Top of DATA EXTRACTS
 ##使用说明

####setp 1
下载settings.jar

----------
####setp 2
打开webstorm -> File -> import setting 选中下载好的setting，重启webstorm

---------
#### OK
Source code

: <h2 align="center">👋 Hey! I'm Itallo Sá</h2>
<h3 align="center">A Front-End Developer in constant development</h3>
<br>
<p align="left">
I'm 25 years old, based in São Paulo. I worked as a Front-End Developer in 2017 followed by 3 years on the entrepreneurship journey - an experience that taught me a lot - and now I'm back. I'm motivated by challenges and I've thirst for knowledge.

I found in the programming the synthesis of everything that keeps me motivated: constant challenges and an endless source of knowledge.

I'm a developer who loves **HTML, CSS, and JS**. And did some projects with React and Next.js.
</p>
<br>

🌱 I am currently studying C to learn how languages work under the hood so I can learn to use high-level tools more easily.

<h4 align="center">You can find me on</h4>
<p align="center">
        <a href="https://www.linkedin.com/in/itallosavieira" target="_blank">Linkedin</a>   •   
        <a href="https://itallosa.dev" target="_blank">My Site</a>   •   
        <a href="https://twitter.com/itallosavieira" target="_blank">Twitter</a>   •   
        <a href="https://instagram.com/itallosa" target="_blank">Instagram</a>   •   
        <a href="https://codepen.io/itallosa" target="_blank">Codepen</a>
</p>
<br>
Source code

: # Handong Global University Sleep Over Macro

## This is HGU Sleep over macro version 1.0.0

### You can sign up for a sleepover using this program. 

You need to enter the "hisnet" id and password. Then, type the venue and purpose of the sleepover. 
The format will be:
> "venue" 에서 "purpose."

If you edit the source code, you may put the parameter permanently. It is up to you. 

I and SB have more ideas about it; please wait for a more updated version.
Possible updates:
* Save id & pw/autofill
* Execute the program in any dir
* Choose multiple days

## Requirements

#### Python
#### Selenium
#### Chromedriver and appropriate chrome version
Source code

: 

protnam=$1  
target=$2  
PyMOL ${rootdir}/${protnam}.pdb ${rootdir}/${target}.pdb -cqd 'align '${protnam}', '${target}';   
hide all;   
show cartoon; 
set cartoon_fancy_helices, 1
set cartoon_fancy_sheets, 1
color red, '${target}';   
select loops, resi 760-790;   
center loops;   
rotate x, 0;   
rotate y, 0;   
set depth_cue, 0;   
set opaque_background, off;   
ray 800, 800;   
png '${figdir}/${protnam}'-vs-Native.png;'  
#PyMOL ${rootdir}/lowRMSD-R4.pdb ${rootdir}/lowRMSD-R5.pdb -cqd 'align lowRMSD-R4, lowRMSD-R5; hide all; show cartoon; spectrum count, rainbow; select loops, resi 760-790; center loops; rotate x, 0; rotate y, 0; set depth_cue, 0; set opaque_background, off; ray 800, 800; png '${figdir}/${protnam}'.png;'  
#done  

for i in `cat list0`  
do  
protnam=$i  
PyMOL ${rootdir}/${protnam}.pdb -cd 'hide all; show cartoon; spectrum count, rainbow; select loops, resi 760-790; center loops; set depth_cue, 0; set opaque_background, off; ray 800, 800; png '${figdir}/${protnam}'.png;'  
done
Bottom of DATA EXTRACTS
Top of DATA EXTRACTS
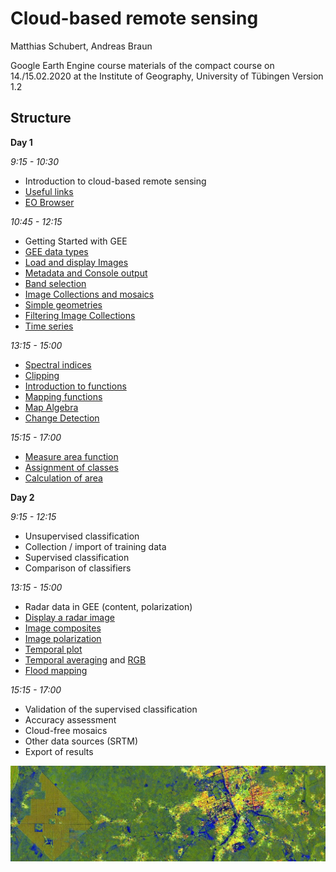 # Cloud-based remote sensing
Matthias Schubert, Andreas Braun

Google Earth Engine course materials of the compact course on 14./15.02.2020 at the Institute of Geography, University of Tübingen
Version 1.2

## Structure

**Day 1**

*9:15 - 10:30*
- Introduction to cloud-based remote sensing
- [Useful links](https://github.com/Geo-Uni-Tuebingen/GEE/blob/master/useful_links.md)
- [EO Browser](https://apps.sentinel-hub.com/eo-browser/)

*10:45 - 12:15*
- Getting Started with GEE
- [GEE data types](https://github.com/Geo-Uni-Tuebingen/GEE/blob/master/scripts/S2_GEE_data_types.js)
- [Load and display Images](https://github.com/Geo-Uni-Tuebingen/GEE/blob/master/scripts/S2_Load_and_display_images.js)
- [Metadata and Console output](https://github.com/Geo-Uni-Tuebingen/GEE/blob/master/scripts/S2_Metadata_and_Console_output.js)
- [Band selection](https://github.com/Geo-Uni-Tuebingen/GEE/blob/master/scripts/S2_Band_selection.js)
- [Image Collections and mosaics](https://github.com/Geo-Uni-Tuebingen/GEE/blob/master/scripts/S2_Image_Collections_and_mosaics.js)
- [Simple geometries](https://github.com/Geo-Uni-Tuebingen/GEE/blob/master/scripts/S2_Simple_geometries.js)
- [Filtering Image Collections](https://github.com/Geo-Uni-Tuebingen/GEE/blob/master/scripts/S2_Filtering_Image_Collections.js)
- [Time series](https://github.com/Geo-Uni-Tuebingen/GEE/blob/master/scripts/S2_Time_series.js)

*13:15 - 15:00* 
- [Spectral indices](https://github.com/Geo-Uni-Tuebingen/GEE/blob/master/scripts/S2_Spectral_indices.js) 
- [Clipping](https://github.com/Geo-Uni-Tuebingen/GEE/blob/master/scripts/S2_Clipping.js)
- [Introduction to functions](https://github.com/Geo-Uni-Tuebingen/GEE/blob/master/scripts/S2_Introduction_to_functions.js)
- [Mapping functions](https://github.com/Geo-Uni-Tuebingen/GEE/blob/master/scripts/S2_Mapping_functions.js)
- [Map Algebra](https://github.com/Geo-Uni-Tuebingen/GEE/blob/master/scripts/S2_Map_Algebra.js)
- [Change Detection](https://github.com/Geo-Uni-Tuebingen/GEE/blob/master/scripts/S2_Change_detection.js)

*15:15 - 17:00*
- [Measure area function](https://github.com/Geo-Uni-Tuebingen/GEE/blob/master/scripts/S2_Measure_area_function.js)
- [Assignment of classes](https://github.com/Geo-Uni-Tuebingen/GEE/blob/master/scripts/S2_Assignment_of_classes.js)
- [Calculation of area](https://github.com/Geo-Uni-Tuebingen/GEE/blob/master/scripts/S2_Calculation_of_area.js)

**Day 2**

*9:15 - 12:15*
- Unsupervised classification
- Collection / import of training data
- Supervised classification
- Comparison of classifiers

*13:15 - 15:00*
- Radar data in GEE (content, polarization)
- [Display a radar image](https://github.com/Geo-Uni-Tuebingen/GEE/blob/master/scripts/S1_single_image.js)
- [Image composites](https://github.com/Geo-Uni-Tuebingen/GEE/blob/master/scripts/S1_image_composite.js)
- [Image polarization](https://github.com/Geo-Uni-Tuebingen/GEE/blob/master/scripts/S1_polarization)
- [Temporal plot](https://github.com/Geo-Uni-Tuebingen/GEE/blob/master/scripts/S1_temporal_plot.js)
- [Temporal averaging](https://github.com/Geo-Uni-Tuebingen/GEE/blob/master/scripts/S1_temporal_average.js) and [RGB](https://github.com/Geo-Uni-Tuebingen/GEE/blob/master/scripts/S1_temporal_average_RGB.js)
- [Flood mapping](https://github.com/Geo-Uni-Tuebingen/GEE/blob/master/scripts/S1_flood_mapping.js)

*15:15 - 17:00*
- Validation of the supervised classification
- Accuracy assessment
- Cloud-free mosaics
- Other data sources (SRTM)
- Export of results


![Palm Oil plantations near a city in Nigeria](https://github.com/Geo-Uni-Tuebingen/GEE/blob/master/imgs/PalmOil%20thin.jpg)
Bottom of DATA EXTRACTS
Top of DATA EXTRACTS
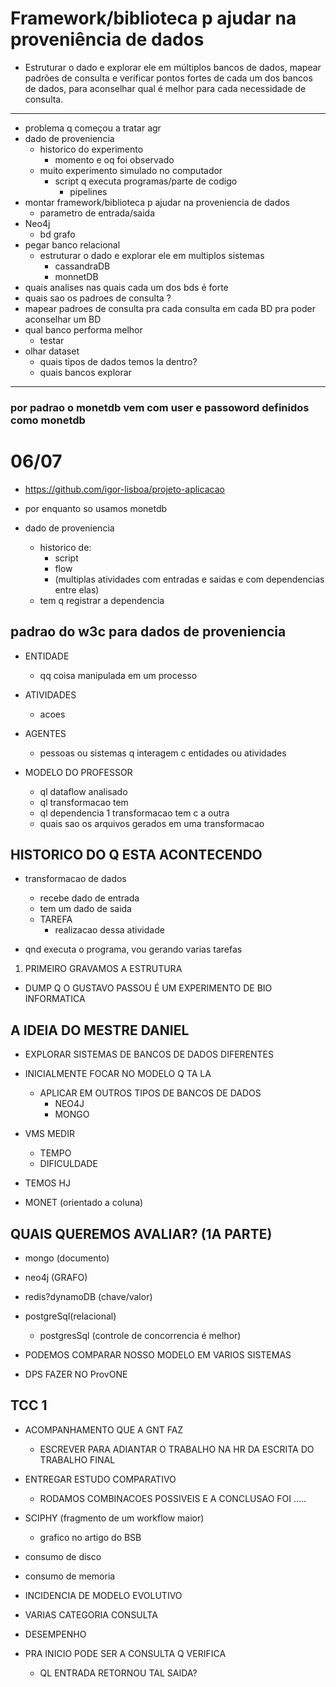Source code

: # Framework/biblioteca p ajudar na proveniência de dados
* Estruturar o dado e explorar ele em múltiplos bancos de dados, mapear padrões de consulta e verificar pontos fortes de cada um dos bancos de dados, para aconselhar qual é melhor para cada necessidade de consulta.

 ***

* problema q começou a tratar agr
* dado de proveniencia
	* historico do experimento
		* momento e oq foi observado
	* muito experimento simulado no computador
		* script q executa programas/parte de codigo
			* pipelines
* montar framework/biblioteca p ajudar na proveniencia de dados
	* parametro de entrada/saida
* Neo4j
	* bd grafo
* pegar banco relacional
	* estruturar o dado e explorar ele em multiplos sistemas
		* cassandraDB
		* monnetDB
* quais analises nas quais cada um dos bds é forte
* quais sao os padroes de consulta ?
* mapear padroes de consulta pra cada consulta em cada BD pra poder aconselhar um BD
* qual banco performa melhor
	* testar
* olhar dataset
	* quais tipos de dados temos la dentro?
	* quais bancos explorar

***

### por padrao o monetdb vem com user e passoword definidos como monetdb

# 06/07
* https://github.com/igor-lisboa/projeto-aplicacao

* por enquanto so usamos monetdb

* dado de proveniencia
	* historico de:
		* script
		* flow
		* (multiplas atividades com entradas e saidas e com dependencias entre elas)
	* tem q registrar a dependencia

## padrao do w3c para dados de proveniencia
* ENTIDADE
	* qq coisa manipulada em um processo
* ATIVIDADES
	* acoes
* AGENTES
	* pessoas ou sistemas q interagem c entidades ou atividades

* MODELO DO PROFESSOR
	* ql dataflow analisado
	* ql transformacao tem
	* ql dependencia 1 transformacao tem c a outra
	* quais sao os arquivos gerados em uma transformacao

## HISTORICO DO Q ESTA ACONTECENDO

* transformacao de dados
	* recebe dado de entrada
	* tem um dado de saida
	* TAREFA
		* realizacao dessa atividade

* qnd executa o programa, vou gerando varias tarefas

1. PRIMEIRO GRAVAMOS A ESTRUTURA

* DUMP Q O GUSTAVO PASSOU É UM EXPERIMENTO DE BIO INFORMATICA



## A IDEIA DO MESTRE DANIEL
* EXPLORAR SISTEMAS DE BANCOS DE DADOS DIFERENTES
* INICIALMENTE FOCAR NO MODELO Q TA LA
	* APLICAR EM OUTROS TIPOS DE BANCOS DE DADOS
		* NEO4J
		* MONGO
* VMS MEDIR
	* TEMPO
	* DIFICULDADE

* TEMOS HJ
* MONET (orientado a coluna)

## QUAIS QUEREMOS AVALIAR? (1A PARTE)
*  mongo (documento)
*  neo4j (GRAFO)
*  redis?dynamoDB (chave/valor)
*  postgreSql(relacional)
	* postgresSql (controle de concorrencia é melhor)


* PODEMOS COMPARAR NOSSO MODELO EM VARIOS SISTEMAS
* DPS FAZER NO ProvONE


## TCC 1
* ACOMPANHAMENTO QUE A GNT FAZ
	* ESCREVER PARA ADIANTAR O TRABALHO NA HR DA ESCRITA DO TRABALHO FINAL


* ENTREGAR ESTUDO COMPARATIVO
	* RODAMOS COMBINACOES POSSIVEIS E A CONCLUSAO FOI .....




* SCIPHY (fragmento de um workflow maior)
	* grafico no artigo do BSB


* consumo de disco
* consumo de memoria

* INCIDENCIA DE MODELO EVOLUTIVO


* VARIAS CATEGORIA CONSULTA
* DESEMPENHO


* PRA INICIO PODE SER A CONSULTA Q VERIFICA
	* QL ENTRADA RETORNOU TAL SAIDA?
Bottom of DATA EXTRACTS
* [ACTIVITY] Using the data above, transcribe the lines that run from the line with "- Supervised classification" to the line with "- [Display a", both ends kept, and output nothing else.

* [REPLY]
- Supervised classification
- Comparison of classifiers

*13:15 - 15:00*
- Radar data in GEE (content, polarization)
- [Display a radar image](https://github.com/Geo-Uni-Tuebingen/GEE/blob/master/scripts/S1_single_image.js)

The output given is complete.